=== Work instructions ===
Only the lines from the beginning of the listing below through the line with "유형을 **유동**으로 설정합니다." belong in the answer; please print them exactly and drop the pictures.

=== Data section ===

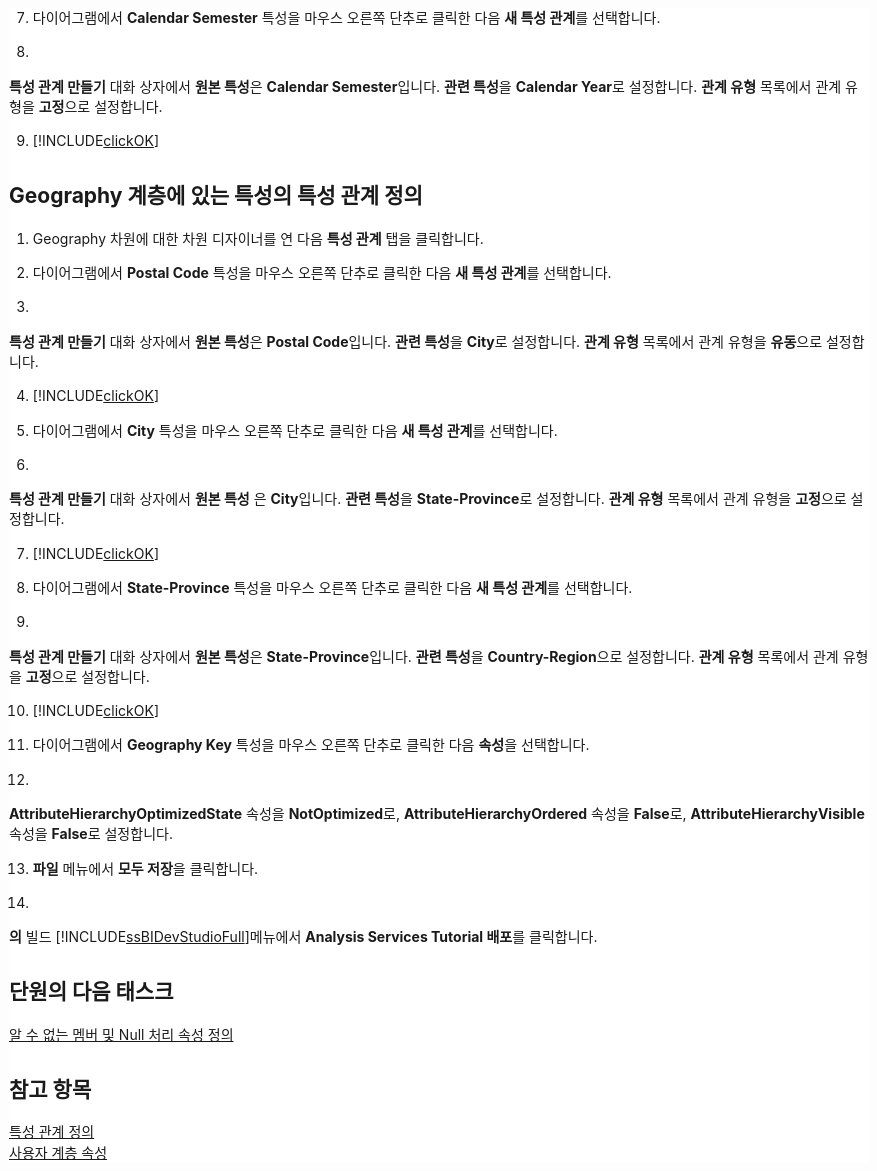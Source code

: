 7.  다이어그램에서 **Calendar Semester** 특성을 마우스 오른쪽 단추로 클릭한 다음 **새 특성 관계**를 선택합니다.  
  
8.  
  **특성 관계 만들기** 대화 상자에서 **원본 특성**은 **Calendar Semester**입니다. 
  **관련 특성**을 **Calendar Year**로 설정합니다. 
  **관계 유형** 목록에서 관계 유형을 **고정**으로 설정합니다.  
  
9. [!INCLUDE[clickOK](../includes/clickok-md.md)]  
  
## <a name="defining-attribute-relationships-for-attributes-in-the-geography-hierarchy"></a>Geography 계층에 있는 특성의 특성 관계 정의  
  
1.  Geography 차원에 대한 차원 디자이너를 연 다음 **특성 관계** 탭을 클릭합니다.  
  
2.  다이어그램에서 **Postal Code** 특성을 마우스 오른쪽 단추로 클릭한 다음 **새 특성 관계**를 선택합니다.  
  
3.  
  **특성 관계 만들기** 대화 상자에서 **원본 특성**은 **Postal Code**입니다. 
  **관련 특성**을 **City**로 설정합니다. 
  **관계 유형** 목록에서 관계 유형을 **유동**으로 설정합니다.  
  
4.  [!INCLUDE[clickOK](../includes/clickok-md.md)]  
  
5.  다이어그램에서 **City** 특성을 마우스 오른쪽 단추로 클릭한 다음 **새 특성 관계**를 선택합니다.  
  
6.  
  **특성 관계 만들기** 대화 상자에서 **원본 특성** 은 **City**입니다. 
  **관련 특성**을 **State-Province**로 설정합니다. 
  **관계 유형** 목록에서 관계 유형을 **고정**으로 설정합니다.  
  
7.  [!INCLUDE[clickOK](../includes/clickok-md.md)]  
  
8.  다이어그램에서 **State-Province** 특성을 마우스 오른쪽 단추로 클릭한 다음 **새 특성 관계**를 선택합니다.  
  
9. 
  **특성 관계 만들기** 대화 상자에서 **원본 특성**은 **State-Province**입니다. 
  **관련 특성**을 **Country-Region**으로 설정합니다. 
  **관계 유형** 목록에서 관계 유형을 **고정**으로 설정합니다.  
  
10. [!INCLUDE[clickOK](../includes/clickok-md.md)]  
  
11. 다이어그램에서 **Geography Key** 특성을 마우스 오른쪽 단추로 클릭한 다음 **속성**을 선택합니다.  
  
12. 
  **AttributeHierarchyOptimizedState** 속성을 **NotOptimized**로, **AttributeHierarchyOrdered** 속성을 **False**로, **AttributeHierarchyVisible** 속성을 **False**로 설정합니다.  
  
13. **파일** 메뉴에서 **모두 저장**을 클릭합니다.  
  
14. 
  **의** 빌드 [!INCLUDE[ssBIDevStudioFull](../includes/ssbidevstudiofull-md.md)]메뉴에서 **Analysis Services Tutorial 배포**를 클릭합니다.  
  
## <a name="next-task-in-lesson"></a>단원의 다음 태스크  
 [알 수 없는 멤버 및 Null 처리 속성 정의](lesson-4-7-defining-the-unknown-member-and-null-processing-properties.md)  
  
## <a name="see-also"></a>참고 항목  
 [특성 관계 정의](multidimensional-models/attribute-relationships-define.md)   
 [사용자 계층 속성](multidimensional-models-olap-logical-dimension-objects/user-hierarchies-properties.md)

=== Exercise answer ===
Source code

: 7.  다이어그램에서 **Calendar Semester** 특성을 마우스 오른쪽 단추로 클릭한 다음 **새 특성 관계**를 선택합니다.  
  
8.  
  **특성 관계 만들기** 대화 상자에서 **원본 특성**은 **Calendar Semester**입니다. 
  **관련 특성**을 **Calendar Year**로 설정합니다. 
  **관계 유형** 목록에서 관계 유형을 **고정**으로 설정합니다.  
  
9. [!INCLUDE[clickOK](../includes/clickok-md.md)]  
  
## <a name="defining-attribute-relationships-for-attributes-in-the-geography-hierarchy"></a>Geography 계층에 있는 특성의 특성 관계 정의  
  
1.  Geography 차원에 대한 차원 디자이너를 연 다음 **특성 관계** 탭을 클릭합니다.  
  
2.  다이어그램에서 **Postal Code** 특성을 마우스 오른쪽 단추로 클릭한 다음 **새 특성 관계**를 선택합니다.  
  
3.  
  **특성 관계 만들기** 대화 상자에서 **원본 특성**은 **Postal Code**입니다. 
  **관련 특성**을 **City**로 설정합니다. 
  **관계 유형** 목록에서 관계 유형을 **유동**으로 설정합니다.  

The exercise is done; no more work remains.